In Beijing, Daimler's joint venture with Beijing Automotive Industry Holding Co. makes the C-class sedan and now a long-wheelbase E class, called the E300L, which goes on sale in July.
Anticipating strong sales of both models, Beijing Benz has tripled annual production capacity to 100,000 units.
More than 40 percent of the components are locally sourced; by 2013 that percentage will increase significantly when Daimler's new engine plant begins production.
The new engine plant will make four-cylinder gasoline engines for vehicles built at Daimler's two joint ventures in China. E-class customers in China will get a choice of a 204-horsepower or a 245-hp gasoline engine.
That facility will be located at the Beijing Benz Automotive Co. complex in Beijing.
Mercedes Benz will source more than 500 parts from China for the locally made E class, said Guenter Butschek, CEO of Beijing Benz DaimlerChrysler Automotive Co.
Butschek says Daimler chose Chinese suppliers with the quality and resources to supply Daimler factories around the world. Chinese-made components such as radios and wire harnesses already are exported to Daimler assembly plants in Alabama in the U.S. and Germany.
Last summer, Mercedes began importing the E300 into China.

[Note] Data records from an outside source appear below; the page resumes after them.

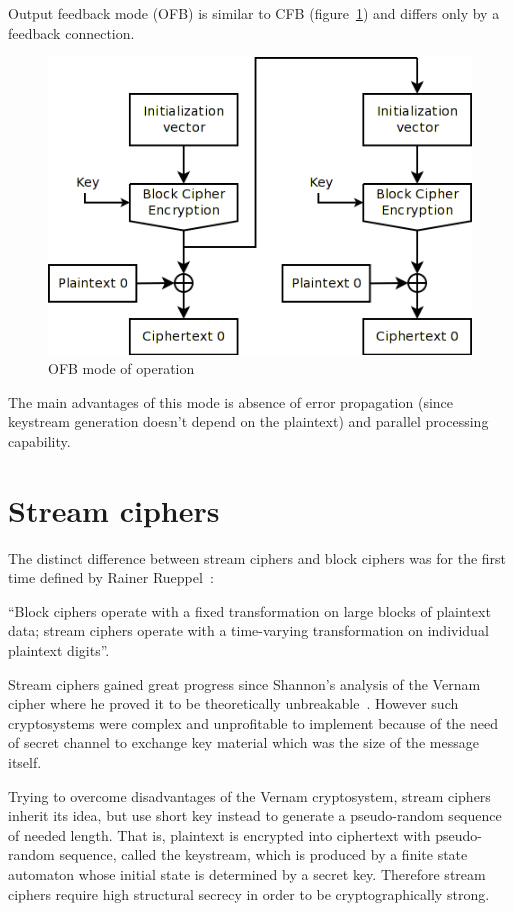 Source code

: Output feedback mode (OFB) is similar to CFB (figure~\ref{fig:mode-ofb}) and
differs only by a feedback connection.
\begin{figure}[htbp]
	\centering
	\includegraphics[scale=0.6]{images/modes_ofb}
	\caption{OFB mode of operation}
	\label{fig:mode-ofb}
\end{figure}
The main advantages of this mode is
absence of error propagation (since keystream generation doesn't depend on the
plaintext) and parallel processing capability.

\section{Stream ciphers}

The distinct difference between stream ciphers and block ciphers was for the
first time defined by Rainer Rueppel~\cite{robshaw:rsa:streamciphers}:

``Block ciphers operate with a fixed transformation on large blocks of
plaintext data; stream ciphers operate with a time-varying transformation on
individual plaintext digits''.

Stream ciphers gained great progress since Shannon's analysis of the
Vernam cipher where he proved it to be theoretically
unbreakable~\cite{shannon:secrecy}. However such cryptosystems were complex and
unprofitable to implement because of the need of secret channel to exchange key
material which was the size of the message itself.

Trying to overcome disadvantages of the Vernam cryptosystem, stream ciphers
inherit its idea, but use short key instead to generate a pseudo-random sequence
of needed length. That is, plaintext is encrypted into ciphertext with
pseudo-random sequence,  called the keystream, which is produced by a finite
state automaton whose initial state is determined by a secret key. Therefore
stream ciphers require high structural secrecy in order to be cryptographically
strong.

The imported E-Class sedan's price ranges from 618,000 ($90,500) to 668,000 yuan ($98,000).
In 2009, the company sold 12,000 units, and sales are up sharply so far this year. In the first four months, Mercedes sold 8,063 E300 sedans, outselling the less expensive C-class sedan (7,803 units).

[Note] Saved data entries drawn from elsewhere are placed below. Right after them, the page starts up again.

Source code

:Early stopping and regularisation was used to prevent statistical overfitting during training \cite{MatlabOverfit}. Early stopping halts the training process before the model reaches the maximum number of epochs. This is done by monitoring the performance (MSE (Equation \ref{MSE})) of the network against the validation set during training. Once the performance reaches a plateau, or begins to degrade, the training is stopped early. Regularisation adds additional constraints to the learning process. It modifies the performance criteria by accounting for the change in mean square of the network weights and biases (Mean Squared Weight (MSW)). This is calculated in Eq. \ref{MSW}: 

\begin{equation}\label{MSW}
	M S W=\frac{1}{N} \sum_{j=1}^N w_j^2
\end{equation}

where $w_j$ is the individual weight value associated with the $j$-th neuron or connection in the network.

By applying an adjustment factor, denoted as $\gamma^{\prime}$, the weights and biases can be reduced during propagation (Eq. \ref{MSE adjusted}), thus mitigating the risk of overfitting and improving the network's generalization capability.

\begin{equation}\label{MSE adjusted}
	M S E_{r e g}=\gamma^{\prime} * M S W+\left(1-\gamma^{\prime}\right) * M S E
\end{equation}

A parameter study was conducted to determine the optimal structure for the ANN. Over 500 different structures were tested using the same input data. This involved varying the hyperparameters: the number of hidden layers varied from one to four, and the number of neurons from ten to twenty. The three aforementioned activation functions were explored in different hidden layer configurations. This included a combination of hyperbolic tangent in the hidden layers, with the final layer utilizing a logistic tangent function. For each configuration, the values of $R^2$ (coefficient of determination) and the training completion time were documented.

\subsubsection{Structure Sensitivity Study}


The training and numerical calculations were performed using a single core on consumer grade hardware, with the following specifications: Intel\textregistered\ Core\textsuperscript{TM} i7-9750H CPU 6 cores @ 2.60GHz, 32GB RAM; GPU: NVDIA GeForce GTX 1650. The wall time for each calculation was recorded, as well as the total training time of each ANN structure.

Mercedes has not yet announced prices for the E300L.
BMW, Audi competition
According to Mercedes, the traditional buyers of its cars in China are young business executives with an average age of 39 years.
The E 300L is 140 mm longer than the standard 5012mm sedan, and it has been developed specifically for the China market where executives prefer to use chauffeurs. The rear seat has added legroom. And if passengers want even more room, they can use controls in the rear compartment to slide the front seats forward.
Mercedes' new sedan faces tough competition. Audi AG, China's leading luxury brand, is selling a long-wheelbase version of the A6 sedan. In the first four months, Audi sold 38,605 units, up 27 percent over the same period last year. That's nearly five times the sales volume of Mercedes' rival E-class.
Meanwhile, BMW AG has sold 10,461 units of the 5-series sedan, up 46 percent over the year-ago period.
Daimler declined to offer a sales forecast for the E-class sedan this year. But they estimate that its market segment will generate industry sales of 200,000 units in 2010, up from 100,000 units last year.